## How to complete this task:
Only the lines from the first line of the data through the line containing "1. 提交代码，即可完成模板创建。" belong in the answer, transcribed exactly; pictures do not.

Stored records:
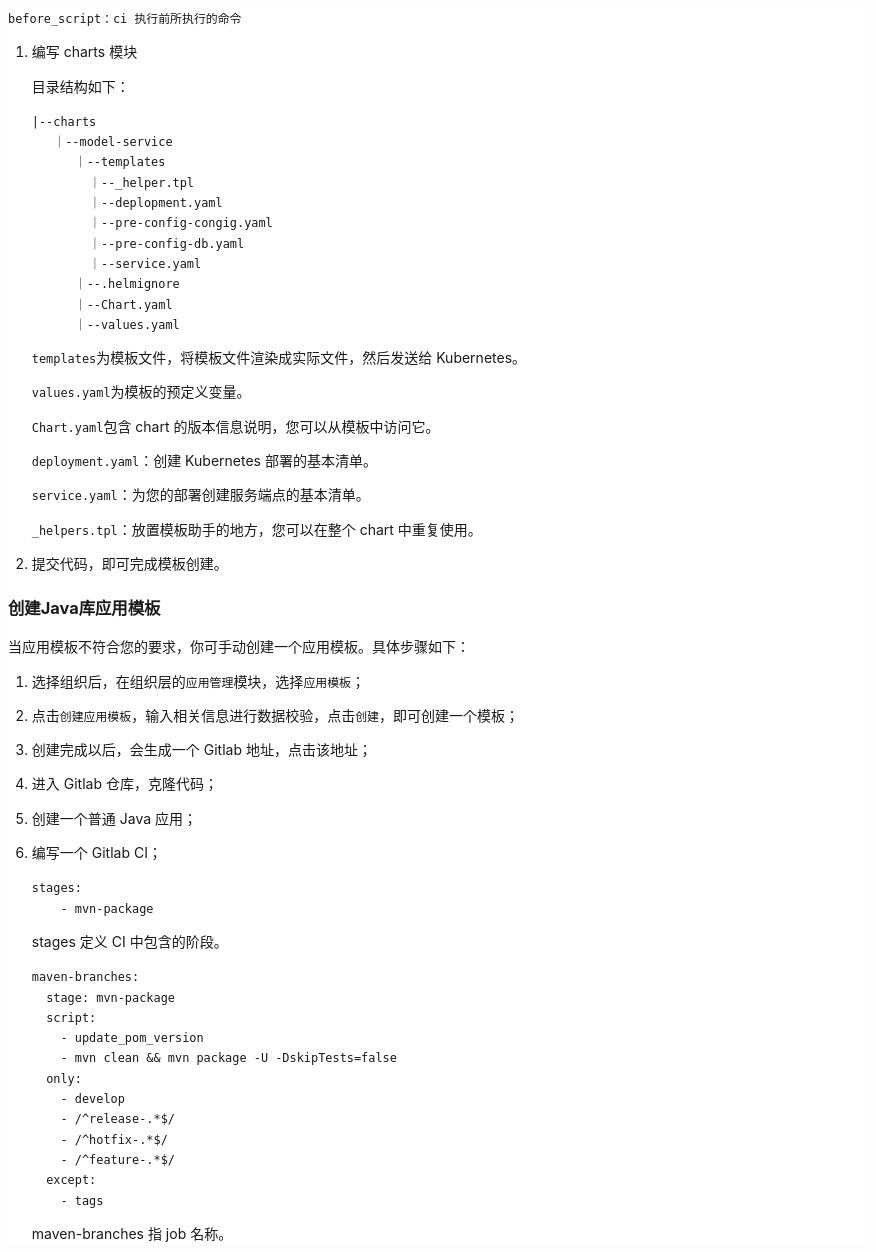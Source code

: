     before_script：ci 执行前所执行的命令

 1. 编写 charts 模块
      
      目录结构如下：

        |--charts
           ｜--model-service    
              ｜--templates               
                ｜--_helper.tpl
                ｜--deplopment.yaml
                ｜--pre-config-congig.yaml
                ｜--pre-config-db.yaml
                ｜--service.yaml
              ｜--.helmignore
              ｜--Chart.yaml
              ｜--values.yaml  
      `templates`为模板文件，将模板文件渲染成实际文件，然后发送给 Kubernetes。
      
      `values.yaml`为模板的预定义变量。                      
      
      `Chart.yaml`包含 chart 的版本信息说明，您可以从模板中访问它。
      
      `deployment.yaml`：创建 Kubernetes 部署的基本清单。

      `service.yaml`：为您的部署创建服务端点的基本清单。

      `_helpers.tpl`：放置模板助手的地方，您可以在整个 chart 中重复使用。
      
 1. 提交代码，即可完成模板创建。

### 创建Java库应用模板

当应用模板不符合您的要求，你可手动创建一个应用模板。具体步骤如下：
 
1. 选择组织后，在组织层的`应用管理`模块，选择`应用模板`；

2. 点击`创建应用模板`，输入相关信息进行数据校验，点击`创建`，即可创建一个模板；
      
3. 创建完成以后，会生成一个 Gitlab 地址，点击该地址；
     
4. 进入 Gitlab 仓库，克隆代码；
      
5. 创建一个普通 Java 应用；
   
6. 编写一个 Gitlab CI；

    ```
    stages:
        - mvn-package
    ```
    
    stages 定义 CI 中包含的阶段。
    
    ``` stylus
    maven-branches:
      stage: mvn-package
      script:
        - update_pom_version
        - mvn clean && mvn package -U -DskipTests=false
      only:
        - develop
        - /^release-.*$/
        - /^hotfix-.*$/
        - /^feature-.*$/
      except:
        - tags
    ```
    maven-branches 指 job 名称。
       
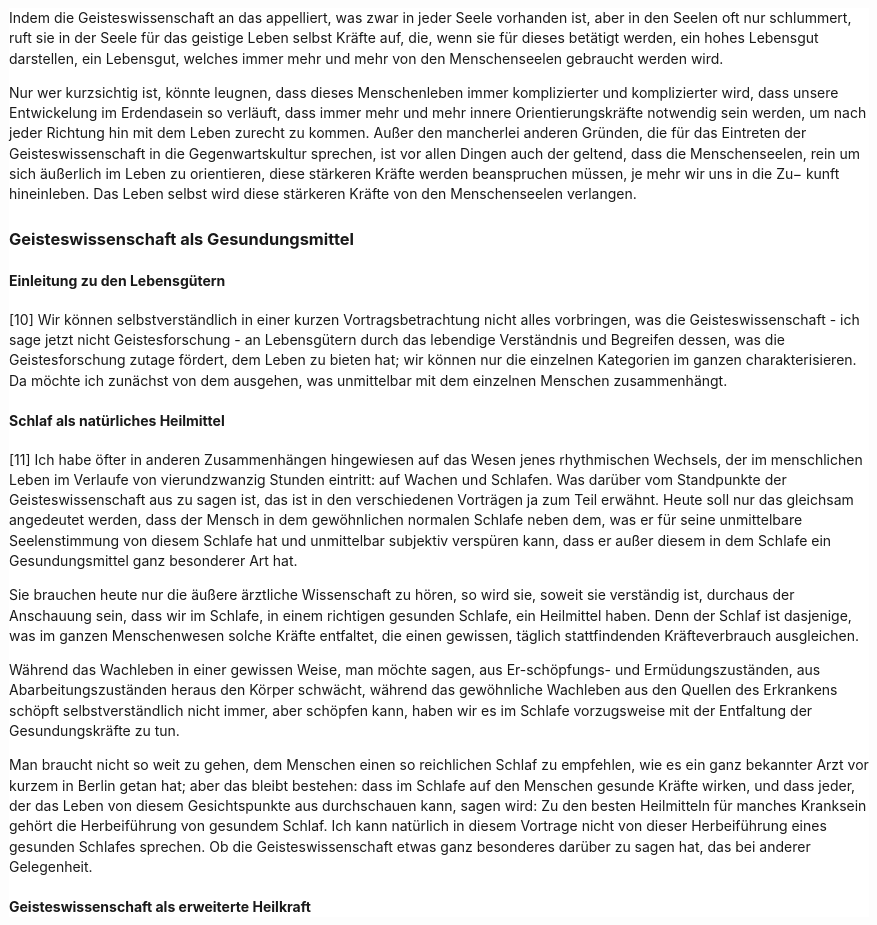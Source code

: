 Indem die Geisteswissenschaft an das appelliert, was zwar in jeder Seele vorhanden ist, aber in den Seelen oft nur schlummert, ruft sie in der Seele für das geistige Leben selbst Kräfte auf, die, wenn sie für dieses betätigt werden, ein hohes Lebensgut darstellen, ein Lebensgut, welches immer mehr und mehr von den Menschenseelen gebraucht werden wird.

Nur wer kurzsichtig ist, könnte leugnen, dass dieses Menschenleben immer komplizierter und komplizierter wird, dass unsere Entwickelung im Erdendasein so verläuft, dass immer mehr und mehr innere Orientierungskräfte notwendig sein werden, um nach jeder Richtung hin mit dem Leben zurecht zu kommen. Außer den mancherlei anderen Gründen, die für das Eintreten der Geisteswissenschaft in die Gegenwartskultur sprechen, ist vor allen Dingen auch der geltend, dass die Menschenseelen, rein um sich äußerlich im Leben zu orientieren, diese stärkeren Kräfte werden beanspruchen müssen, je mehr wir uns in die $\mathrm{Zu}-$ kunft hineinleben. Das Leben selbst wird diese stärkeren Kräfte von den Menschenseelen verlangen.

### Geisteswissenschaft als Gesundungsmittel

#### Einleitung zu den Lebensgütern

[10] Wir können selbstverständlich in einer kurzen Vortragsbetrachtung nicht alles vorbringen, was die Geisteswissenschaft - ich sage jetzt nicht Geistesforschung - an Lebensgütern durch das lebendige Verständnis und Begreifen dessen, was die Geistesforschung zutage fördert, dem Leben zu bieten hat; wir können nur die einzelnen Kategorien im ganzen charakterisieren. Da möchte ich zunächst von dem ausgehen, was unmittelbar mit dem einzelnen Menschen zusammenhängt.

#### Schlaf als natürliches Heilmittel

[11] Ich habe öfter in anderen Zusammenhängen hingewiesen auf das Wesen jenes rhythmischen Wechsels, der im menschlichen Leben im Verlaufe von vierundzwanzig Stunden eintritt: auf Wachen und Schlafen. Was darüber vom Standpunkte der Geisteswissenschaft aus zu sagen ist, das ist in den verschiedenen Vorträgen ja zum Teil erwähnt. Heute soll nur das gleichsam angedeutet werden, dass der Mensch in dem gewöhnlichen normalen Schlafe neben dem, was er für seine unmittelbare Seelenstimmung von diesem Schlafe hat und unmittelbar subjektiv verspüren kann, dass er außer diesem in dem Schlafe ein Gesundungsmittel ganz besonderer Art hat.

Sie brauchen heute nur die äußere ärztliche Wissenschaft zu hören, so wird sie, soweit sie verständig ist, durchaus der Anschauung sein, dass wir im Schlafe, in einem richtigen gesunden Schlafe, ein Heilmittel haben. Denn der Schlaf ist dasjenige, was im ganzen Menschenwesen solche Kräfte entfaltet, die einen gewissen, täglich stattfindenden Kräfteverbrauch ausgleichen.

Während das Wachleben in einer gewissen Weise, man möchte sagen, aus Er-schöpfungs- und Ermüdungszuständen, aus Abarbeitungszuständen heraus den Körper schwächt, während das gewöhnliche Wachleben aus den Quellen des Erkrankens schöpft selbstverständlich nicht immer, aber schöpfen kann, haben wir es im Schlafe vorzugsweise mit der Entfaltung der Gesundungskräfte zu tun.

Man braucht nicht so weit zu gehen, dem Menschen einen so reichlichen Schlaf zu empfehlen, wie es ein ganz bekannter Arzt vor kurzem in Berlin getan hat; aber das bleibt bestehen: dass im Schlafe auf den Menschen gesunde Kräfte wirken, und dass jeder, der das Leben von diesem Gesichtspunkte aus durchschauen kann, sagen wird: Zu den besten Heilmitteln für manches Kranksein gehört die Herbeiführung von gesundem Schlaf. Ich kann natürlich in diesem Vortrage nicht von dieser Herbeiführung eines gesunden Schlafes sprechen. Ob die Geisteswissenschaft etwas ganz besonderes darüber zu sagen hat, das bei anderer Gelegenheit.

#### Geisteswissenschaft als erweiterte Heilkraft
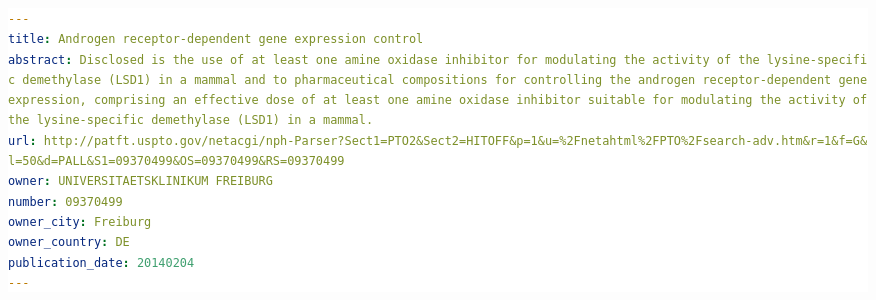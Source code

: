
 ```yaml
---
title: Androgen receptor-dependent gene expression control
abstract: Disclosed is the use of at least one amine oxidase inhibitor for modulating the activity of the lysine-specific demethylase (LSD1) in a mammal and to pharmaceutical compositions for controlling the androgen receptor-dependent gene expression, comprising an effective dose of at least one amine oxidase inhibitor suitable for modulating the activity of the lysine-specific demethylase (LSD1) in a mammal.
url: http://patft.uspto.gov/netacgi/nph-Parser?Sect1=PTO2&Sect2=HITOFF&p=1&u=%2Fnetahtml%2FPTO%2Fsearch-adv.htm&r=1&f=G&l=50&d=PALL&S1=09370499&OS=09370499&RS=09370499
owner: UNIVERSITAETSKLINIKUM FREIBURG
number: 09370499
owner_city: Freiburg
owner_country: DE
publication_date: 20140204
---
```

## Exercise result:
Source code

:     before_script：ci 执行前所执行的命令

 1. 编写 charts 模块
      
      目录结构如下：

        |--charts
           ｜--model-service    
              ｜--templates               
                ｜--_helper.tpl
                ｜--deplopment.yaml
                ｜--pre-config-congig.yaml
                ｜--pre-config-db.yaml
                ｜--service.yaml
              ｜--.helmignore
              ｜--Chart.yaml
              ｜--values.yaml  
      `templates`为模板文件，将模板文件渲染成实际文件，然后发送给 Kubernetes。
      
      `values.yaml`为模板的预定义变量。                      
      
      `Chart.yaml`包含 chart 的版本信息说明，您可以从模板中访问它。
      
      `deployment.yaml`：创建 Kubernetes 部署的基本清单。

      `service.yaml`：为您的部署创建服务端点的基本清单。

      `_helpers.tpl`：放置模板助手的地方，您可以在整个 chart 中重复使用。
      
 1. 提交代码，即可完成模板创建。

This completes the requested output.